|DATE:||(Date of pronouncement)|
|DATE:||October 18, 2008 (Date of publication)|
Held by 5 Judge Bench, in the context of excise law:
(i) While circulars and instructions issued by the Board are binding on the authorities under the respective statutes, but when the Supreme Court or the High Court declares the law on the question arising for consideration, it would not be appropriate for the Court to direct that the circular should be given effect to and not the view expressed in a decision of the SC or the High Court.
(ii) The clarifications/circulars issued by the Central & State Government merely represent their understanding of the statutory provisions and are not binding upon the court. It is for the Court to declare what the particular provision of statute says and it is not for the Executive. Looked at from another angle, a circular which is contrary to the statutory provisions has really no existence in law.
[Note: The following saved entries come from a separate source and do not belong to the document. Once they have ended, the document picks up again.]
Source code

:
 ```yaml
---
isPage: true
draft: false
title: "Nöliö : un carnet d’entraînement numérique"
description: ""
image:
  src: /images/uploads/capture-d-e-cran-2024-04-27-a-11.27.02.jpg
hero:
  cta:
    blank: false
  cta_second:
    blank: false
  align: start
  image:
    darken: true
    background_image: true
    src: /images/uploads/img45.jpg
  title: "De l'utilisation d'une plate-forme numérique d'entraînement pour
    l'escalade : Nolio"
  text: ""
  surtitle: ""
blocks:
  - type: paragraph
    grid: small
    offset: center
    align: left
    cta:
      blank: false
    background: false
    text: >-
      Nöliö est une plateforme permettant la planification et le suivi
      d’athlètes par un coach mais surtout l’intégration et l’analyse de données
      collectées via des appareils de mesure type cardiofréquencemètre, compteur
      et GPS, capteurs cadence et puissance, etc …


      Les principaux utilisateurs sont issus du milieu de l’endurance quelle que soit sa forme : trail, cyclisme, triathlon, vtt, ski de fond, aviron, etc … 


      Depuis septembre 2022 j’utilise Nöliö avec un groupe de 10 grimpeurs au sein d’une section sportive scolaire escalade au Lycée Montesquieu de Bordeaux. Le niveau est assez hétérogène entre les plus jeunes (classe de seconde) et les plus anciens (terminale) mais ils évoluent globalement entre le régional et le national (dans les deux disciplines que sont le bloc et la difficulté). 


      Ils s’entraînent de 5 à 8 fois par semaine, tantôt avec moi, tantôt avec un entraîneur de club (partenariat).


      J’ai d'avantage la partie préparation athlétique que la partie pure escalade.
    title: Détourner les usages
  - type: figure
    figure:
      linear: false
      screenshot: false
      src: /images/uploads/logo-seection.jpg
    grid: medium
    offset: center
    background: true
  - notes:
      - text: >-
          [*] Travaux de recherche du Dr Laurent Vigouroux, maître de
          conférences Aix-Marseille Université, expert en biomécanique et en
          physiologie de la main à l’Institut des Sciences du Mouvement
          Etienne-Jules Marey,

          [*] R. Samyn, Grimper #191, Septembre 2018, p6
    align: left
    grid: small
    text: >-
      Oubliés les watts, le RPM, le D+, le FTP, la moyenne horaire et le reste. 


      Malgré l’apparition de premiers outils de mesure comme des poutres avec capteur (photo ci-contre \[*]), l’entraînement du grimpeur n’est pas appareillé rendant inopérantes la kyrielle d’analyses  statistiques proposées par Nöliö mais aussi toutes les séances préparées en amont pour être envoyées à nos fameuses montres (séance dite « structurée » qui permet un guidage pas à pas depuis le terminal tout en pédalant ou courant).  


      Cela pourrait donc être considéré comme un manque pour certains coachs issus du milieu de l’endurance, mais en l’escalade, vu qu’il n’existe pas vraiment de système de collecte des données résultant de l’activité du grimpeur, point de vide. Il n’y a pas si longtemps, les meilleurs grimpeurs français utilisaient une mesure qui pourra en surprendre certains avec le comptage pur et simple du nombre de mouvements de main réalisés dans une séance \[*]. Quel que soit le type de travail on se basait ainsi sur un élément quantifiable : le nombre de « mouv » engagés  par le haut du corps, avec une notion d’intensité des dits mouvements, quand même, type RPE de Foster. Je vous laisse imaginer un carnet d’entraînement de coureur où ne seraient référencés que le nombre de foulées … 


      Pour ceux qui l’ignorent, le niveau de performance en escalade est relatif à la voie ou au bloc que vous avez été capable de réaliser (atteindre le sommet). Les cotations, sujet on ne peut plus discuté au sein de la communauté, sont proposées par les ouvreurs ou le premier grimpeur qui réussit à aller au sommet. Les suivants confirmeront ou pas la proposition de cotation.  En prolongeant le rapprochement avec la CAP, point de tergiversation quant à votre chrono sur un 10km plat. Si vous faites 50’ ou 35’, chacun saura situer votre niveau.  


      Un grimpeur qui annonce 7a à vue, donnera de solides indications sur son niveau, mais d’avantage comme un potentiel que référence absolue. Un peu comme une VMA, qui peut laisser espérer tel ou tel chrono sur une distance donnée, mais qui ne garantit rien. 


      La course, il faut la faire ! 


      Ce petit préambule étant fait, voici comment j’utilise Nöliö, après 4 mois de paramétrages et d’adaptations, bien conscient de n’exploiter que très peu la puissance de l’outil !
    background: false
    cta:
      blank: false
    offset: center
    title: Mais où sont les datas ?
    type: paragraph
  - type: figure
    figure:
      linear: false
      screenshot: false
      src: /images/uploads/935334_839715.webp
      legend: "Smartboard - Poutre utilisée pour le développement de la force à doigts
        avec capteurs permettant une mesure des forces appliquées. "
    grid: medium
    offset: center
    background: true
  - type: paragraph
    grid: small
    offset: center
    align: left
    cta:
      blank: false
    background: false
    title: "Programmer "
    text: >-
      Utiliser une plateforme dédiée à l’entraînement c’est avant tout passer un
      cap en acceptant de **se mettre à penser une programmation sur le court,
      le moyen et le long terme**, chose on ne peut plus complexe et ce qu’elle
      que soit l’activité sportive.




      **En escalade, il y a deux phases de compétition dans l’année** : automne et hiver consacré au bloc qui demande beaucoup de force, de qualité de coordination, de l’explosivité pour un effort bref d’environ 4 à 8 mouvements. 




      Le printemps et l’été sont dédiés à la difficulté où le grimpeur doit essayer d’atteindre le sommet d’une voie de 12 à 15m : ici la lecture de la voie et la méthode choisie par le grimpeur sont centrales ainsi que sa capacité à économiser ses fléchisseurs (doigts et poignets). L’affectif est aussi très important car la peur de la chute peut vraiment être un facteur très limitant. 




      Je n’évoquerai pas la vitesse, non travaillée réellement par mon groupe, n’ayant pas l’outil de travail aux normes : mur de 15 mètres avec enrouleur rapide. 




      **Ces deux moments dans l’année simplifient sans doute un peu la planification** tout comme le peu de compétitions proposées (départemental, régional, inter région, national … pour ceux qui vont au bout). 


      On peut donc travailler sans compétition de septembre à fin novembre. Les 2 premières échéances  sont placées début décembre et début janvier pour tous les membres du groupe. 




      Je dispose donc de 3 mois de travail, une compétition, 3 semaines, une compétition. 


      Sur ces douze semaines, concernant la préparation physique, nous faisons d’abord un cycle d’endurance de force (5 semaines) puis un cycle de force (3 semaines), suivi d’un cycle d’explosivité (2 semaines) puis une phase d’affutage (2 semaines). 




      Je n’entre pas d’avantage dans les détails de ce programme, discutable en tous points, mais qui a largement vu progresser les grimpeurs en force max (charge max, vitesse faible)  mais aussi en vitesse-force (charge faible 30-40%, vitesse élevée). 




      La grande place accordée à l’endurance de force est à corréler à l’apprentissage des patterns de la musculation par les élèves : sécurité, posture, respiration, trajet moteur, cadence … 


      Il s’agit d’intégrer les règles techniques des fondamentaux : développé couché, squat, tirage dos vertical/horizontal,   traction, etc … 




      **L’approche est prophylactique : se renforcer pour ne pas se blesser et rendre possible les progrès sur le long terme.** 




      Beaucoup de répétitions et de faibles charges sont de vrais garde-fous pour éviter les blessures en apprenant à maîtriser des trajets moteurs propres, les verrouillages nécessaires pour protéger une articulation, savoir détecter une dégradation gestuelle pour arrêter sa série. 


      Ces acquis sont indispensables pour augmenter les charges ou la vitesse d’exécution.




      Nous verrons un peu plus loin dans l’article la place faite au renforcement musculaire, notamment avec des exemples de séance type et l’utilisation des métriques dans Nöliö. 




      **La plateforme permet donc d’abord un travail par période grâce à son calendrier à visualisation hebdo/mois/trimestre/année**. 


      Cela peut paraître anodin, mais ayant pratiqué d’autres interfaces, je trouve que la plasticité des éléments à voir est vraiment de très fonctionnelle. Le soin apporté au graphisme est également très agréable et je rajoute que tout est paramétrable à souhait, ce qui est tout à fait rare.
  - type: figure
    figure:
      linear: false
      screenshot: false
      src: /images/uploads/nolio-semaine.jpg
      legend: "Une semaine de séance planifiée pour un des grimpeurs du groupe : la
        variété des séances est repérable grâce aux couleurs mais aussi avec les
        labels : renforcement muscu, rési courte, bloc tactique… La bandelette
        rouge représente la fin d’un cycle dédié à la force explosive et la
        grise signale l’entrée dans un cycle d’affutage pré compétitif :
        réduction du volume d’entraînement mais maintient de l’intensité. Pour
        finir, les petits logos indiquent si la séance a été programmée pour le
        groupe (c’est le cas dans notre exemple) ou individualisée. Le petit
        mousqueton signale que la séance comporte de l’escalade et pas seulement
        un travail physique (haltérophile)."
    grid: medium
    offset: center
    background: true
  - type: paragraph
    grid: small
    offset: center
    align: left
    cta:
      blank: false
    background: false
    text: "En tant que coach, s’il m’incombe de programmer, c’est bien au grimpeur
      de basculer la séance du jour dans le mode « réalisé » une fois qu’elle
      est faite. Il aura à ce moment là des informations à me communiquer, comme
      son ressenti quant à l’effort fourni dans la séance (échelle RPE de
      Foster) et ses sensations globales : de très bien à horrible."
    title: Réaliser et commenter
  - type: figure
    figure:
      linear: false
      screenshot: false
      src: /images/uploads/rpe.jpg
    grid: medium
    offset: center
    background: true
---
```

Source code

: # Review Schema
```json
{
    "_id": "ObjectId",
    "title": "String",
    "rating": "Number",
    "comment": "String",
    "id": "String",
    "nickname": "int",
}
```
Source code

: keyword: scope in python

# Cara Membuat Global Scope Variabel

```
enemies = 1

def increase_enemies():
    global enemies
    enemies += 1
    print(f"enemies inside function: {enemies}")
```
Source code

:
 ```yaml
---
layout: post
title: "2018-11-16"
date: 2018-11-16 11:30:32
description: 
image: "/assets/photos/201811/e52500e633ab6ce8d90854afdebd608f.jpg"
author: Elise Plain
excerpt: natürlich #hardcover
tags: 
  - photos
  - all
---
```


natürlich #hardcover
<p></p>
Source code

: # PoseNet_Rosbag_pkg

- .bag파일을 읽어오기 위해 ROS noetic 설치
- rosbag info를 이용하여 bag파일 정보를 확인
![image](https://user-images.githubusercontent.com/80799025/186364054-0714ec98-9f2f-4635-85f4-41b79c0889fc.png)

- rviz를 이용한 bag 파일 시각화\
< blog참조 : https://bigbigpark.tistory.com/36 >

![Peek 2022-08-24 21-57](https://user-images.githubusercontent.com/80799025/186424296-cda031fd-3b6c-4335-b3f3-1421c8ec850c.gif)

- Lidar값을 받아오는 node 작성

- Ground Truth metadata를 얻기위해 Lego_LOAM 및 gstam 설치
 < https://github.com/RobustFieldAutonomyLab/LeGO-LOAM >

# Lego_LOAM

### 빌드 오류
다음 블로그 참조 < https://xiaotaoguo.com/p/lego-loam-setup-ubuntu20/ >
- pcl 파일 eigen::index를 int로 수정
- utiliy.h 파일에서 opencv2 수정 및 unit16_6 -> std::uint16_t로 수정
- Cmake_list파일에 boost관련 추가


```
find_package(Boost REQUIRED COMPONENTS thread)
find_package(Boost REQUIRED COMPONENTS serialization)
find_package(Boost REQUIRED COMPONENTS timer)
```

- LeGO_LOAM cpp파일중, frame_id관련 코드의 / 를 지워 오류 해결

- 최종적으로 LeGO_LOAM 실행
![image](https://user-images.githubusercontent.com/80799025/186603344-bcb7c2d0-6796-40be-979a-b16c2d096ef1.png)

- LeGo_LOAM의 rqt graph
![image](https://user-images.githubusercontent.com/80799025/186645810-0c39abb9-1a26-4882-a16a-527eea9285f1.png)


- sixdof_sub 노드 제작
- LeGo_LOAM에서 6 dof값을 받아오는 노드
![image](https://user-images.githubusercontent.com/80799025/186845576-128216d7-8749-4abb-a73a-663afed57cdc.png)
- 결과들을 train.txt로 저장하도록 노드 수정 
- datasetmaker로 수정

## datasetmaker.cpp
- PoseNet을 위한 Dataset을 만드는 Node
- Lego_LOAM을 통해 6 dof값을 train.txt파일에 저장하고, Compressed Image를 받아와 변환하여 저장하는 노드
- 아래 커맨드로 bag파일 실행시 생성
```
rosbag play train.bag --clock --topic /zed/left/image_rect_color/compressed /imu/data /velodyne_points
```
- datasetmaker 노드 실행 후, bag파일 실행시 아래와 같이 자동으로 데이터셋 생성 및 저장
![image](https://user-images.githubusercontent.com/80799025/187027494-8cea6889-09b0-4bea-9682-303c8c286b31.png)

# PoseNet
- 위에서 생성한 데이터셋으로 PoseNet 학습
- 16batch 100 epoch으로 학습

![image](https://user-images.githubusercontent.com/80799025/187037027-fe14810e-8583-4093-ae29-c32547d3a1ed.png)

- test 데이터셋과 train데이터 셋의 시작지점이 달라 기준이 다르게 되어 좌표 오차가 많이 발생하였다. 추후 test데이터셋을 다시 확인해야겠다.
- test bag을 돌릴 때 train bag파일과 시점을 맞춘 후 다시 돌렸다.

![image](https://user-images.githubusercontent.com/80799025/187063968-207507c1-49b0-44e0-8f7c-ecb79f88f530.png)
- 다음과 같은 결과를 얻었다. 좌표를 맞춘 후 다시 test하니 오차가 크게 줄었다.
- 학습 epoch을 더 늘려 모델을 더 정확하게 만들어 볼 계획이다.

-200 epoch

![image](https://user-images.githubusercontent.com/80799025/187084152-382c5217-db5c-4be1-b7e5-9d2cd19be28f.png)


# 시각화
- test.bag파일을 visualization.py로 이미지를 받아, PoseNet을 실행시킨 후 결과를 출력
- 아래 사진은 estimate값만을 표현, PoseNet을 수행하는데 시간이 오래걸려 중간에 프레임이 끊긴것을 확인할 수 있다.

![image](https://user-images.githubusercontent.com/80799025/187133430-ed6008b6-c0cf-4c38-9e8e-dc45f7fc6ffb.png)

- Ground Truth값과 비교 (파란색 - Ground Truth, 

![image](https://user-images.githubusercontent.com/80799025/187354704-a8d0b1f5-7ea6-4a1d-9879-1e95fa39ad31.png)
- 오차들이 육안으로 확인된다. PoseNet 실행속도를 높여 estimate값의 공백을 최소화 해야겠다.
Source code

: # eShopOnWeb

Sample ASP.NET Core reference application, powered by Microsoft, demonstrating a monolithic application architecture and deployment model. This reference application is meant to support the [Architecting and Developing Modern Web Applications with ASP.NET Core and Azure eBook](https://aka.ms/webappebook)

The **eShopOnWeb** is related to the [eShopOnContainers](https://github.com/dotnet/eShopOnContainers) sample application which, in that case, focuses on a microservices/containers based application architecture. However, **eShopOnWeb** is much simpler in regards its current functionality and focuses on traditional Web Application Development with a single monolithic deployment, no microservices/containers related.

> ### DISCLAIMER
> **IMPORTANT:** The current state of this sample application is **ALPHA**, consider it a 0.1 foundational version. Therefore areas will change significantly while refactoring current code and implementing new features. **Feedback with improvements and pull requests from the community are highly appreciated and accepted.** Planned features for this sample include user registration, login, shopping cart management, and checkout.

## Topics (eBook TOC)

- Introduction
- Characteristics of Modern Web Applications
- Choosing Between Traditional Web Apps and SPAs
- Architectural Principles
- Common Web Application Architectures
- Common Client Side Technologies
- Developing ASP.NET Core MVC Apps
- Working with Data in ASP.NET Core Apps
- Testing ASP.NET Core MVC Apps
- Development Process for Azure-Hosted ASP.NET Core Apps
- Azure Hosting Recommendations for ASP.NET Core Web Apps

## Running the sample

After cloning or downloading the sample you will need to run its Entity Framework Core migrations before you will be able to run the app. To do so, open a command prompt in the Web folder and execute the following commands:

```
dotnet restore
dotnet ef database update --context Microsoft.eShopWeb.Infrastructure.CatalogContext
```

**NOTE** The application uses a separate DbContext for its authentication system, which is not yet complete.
(iii) To say that a revenue authority cannot question a circular would mean that the valuable right of challenge would be denied to him and there would be no scope for adjudication by the High Court or the Supreme Court. That would be against very concept of majesty of law declared by the Supreme Court and the binding effect in terms of Article 141 of the Constitution.
[…] Though the Circulars issued by the CBDT are not binding on the court as held in CCE vs. Ratan Melting & Wire Industries 231 ELT 22 (S.C.), it is binding on the authorities and while it is for the Court to read the […]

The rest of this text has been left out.